LastPass has faced repeated data security incidents
The Klue breach isn't the first time LastPass customer information has been exposed. LastPass disclosed a breach in June 2015 after detecting suspicious activity on its network.
The company said encrypted user vault data wasn't taken. Account email addresses, password reminders, per-user salts, and authentication hashes were compromised.
LastPass faced a much more serious breach in 2022. Attackers first gained access to a development environment before expanding their access to cloud storage resources.
LastPass in the App Store The intrusion resulted in the theft of customer account information and encrypted vault backups. Stolen data included names, billing addresses, email addresses, phone numbers, IP addresses, website URLs, and encrypted vault contents.
The Klue incident is the latest in a series of security incidents involving LastPass customer information.
Exposed customer data could fuel phishing attacks
The Klue breach doesn't appear to have increased the immediate risk to stored passwords based on information released so far. The exposed customer information could still help criminals carry out phishing and social engineering attacks.

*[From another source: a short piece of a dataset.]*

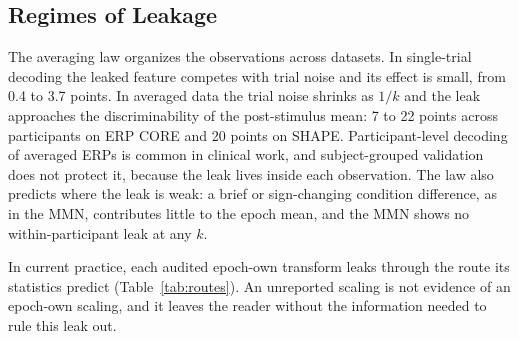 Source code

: \subsection{Regimes of Leakage}
The averaging law organizes the observations across datasets. In single-trial decoding the leaked feature competes with trial noise and its effect is small, from 0.4 to 3.7 points. In averaged data the trial noise shrinks as $1/k$ and the leak approaches the discriminability of the post-stimulus mean: 7 to 22 points across participants on ERP CORE and 20 points on SHAPE. Participant-level decoding of averaged ERPs is common in clinical work, and subject-grouped validation does not protect it, because the leak lives inside each observation. The law also predicts where the leak is weak: a brief or sign-changing condition difference, as in the MMN, contributes little to the epoch mean, and the MMN shows no within-participant leak at any $k$.

In current practice, each audited epoch-own transform leaks through the route its statistics predict (Table~\ref{tab:routes}). An unreported scaling is not evidence of an epoch-own scaling, and it leaves the reader without the information needed to rule this leak out.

Exposed customer contact information and support records could make phishing attacks more convincing. Criminals can use details such as email addresses, phone numbers, and prior support interactions to appear legitimate.

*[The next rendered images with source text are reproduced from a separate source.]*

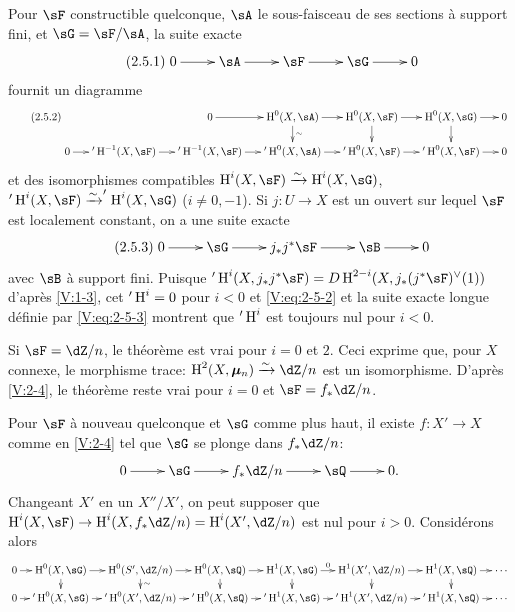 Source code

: Pour $\sF$ constructible quelconque, $\sA$ le sous-faisceau de ses sections \`a 
support fini, et $\sG=\sF/\sA$, la suite exacte 
\begin{equation*}\label{V:eq:2-5-1}\tag{2.5.1}
\xymatrix{
  0 \ar[r] 
    & \sA \ar[r] 
    & \sF \ar[r] 
    & \sG \ar[r] 
    & 0 
}
\end{equation*}
fournit un diagramme 
\begin{equation*}\tag{2.5.2}\label{V:eq:2-5-2}
\xymatrix@=.5cm{
  & & 0 \ar[r] 
    & \h^0(X,\sA) \ar[r] \ar[d]^-\sim 
    & \h^0(X,\sF) \ar[r] \ar[d] 
    & \h^0(X,\sG) \ar[r] \ar[d] 
    & 0 \\
  0 \ar[r] 
  & '\h^{-1}(X,\sF) \ar[r] 
  & '\h^{-1}(X,\sF) \ar[r] 
  & '\h^0(X,\sA) \ar[r] 
  & '\h^0(X,\sF) \ar[r] 
  & '\h^0(X,\sF) \ar[r] 
  & 0 
}
\end{equation*}
et des isomorphismes compatibles $\h^i(X,\sF)\iso \h^i(X,\sG)$, 
$'\h^i(X,\sF) \iso '\h^i(X,\sG)$ ($i\ne 0,-1$). Si $j:U\to X$ est un ouvert sur 
lequel $\sF$ est localement constant, on a une suite exacte 
\begin{equation*}\tag{2.5.3}\label{V:eq:2-5-3}
\xymatrix{
  0 \ar[r] 
    & \sG \ar[r] 
    & j_\ast j^\ast \sF \ar[r] 
    & \sB \ar[r] 
    & 0
}
\end{equation*}
avec $\sB$ \`a support fini. Puisque 
$'\h^i(X,j_\ast j^\ast\sF) = D \h^{2-i} (X,j_\ast(j^\ast\sF)^\vee(1))$ 
d'apr\`es \ref{V:1-3}, cet $'\operatorname{H}^i=0$ pour $i<0$ et \eqref{V:eq:2-5-2} et la 
suite exacte longue d\'efinie par \eqref{V:eq:2-5-3} montrent que $'\operatorname{H}^i$ est 
toujours nul pour $i<0$. 

Si $\sF=\dZ/n$, le th\'eor\`eme est vrai pour $i=0$ et $2$. Ceci exprime que, 
pour $X$ connexe, le morphisme trace: $\h^2(X,\dmu_n) \iso \dZ/n$ est un 
isomorphisme. D'apr\`es \ref{V:2-4}, le th\'eor\`eme reste vrai pour $i=0$ et 
$\sF=f_\ast\dZ/n$. 

Pour $\sF$ \`a nouveau quelconque et $\sG$ comme plus haut, il existe 
$f:X'\to X$ comme en \ref{V:2-4} tel que $\sG$ se plonge dans $f_\ast\dZ/n$:
\[\xymatrix{
  0 \ar[r] 
    & \sG \ar[r] 
    & f_\ast\dZ/n \ar[r] 
    & \sQ \ar[r] 
    & 0 \text{.}
}\]
Changeant $X'$ en un $X''/X'$, on peut supposer que 
$\h^i(X,\sF) \to \h^i(X,f_\ast\dZ/n) = \h^i(X',\dZ/n)$ est nul pour $i>0$. 
Consid\'erons alors 
\[\xymatrix@=.3cm{
  0 \ar[r] 
    & \h^0(X,\sG) \ar[r] \ar[d] 
    & \h^0(S',\dZ/n) \ar[r] \ar[d]^-\sim 
    & \h^0(X,\sQ) \ar[r] \ar[d] 
    & \h^1(X,\sG) \ar[r]^-0 \ar[d] 
    & \h^1(X',\dZ/n) \ar[r] \ar[d] 
    & \h^1(X,\sQ) \ar[r] \ar[d] 
    & \cdots \\
  0 \ar[r] 
    & '\h^0(X,\sG) \ar[r] 
    & '\h^0(X',\dZ/n) \ar[r] 
    & '\h^0(X,\sQ) \ar[r] 
    & '\h^1(X,\sG) \ar[r] 
    & '\h^1(X',\dZ/n) \ar[r] 
    & '\h^1(X,\sQ) \ar[r] 
    & \cdots
}\]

Access to that information may increase the chances of persuading someone to disclose credentials or other sensitive data. LastPass urged customers to remain cautious of unsolicited communications and reminded users that employees will never ask for a master password.
Both companies say they have taken steps to contain the incident. LastPass rotated affected access tokens, disabled employee access to Klue, launched an investigation, and notified law enforcement.
Klue revoked affected credentials and tokens, removed unauthorized code, and disabled impacted integrations. Neither LastPass nor Klue has publicly identified the threat actor responsible for the attack.
How to stay safe
Customer contact information and support records may have been exposed, making phishing and social engineering a more likely risk than password theft.
Customers should be cautious of unexpected emails, text messages, or phone calls claiming to be from LastPass or another trusted company. Avoid clicking links in unsolicited messages and verify account-related requests by visiting official websites directly.
LastPass also reminded customers that employees will never ask for a master password. Anyone who receives a request for a master password should treat it as suspicious and report it through official support channels.
Using multi-factor authentication, unique passwords, and passkeys where available can also help reduce the impact of phishing attempts and account compromise.